Per quanto concerne gli antibiotici; nel caso il medico ne ritenga opportuna la somministrazione, quelli di prima scelta sono l’amoxicillina e l’ampicillina.
Altri farmaci talvolta utilizzati sono le cefalosporine (attualmente non sono noti particolari effetti negativi, ma la letteratura disponibile non è ancora da ritenersi esaustiva) e i macrolidi.
Vale la pena che la febbre alta (sopra i 38 °C) può dar luogo a contrazioni uterine; in questo caso va valutato il ricorso ai farmaci tocolitici.
Raffreddore – Anche in questo caso il farmaco di prima scelta è il paracetamolo. L’acido acetilsalicilico e l’ibuprofene sono da evitare nel primo trimestre di gravidanza.
In alcuni casi il medico potrà prescrivere antistaminici topici (per esempio azelastina e levocabastina) oppure orali (cetirizina e loratadina).
Talvolta possono essere prescritti decongestionanti topici oppure orali; va però ricordato che l’utilizzo cronico di questa tipologia di farmaci in gravidanza, ad dosi elevate e in somministrazioni ripetute, è decisamente sconsigliato in quanto si tratta di sostanze con possibili effetti vasocostrittori sulla circolazione utero-placentare.
Nausea – Un particolare tipo di nausea è la cosiddetta nausea gravidica.
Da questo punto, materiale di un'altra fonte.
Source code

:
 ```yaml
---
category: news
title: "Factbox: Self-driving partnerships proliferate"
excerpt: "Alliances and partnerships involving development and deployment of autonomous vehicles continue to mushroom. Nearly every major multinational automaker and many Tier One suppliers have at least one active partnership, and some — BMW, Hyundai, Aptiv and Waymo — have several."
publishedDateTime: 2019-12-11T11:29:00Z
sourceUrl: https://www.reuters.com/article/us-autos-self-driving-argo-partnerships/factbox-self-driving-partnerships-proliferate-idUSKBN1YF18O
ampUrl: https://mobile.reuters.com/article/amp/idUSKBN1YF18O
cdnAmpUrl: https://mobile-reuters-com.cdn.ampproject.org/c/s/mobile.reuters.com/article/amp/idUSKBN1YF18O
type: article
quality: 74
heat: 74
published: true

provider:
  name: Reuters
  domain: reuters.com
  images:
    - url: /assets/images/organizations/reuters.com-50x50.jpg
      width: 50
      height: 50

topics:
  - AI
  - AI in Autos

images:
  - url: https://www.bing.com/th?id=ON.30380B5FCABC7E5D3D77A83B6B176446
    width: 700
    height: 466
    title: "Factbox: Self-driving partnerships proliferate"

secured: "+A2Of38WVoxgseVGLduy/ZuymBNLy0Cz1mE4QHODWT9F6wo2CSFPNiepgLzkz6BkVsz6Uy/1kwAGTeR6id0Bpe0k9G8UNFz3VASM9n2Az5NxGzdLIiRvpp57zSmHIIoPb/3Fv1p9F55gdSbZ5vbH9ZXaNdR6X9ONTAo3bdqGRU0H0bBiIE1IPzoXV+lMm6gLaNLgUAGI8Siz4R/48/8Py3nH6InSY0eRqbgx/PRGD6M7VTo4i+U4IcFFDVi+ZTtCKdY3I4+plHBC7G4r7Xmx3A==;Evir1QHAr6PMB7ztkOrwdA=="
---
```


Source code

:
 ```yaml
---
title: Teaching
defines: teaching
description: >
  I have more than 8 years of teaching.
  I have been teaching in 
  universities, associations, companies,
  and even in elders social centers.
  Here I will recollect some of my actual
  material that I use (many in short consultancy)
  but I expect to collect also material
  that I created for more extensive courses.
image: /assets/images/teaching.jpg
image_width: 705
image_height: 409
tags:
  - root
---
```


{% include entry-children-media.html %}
Il disturbo colpisce, generalmente durante i primi tre mesi di gravidanza, una notevole percentuale di donne in attesa (circa l’80%); in alcuni casi la nausea è proprio il primo segno che può far sospettare che la donna è in attesa. La nausea gravidica è molto spesso associata a conati di vomito, meno frequente è l’associazione con vomito vero e proprio.
Nei casi più seri è possibile ricorrere all’aiuto di farmaci quali, per esempio, la doxilamina, il dimenidrinato, la difenidramina, la idrossizina, la ciclizina, tutti farmaci antistatici che hanno dimostrato di essere efficaci nel ridurre la nausea gravidica senza che siano stati rilevati significativi effetti teratogeni.
Stitichezza – Nel caso di stipsi, qualora il medico ritenga appropriato un approccio di tipo farmacologico, si può ricorrere (tenendo in debito conto il rapporto minor rischio-massima efficacia) a: lassativi formanti massa (psillio, agar, metilcellulosa, carbossicellulosa), lassativi osmotici (per esempio il lattulosio) e i derivati antrachinonici (per esempio aloe, rabarbaro e senna).
Si deve tenere ben presente che gli effetti stimolanti dei lassativi possono provocare la comparsa di contrazioni uterine.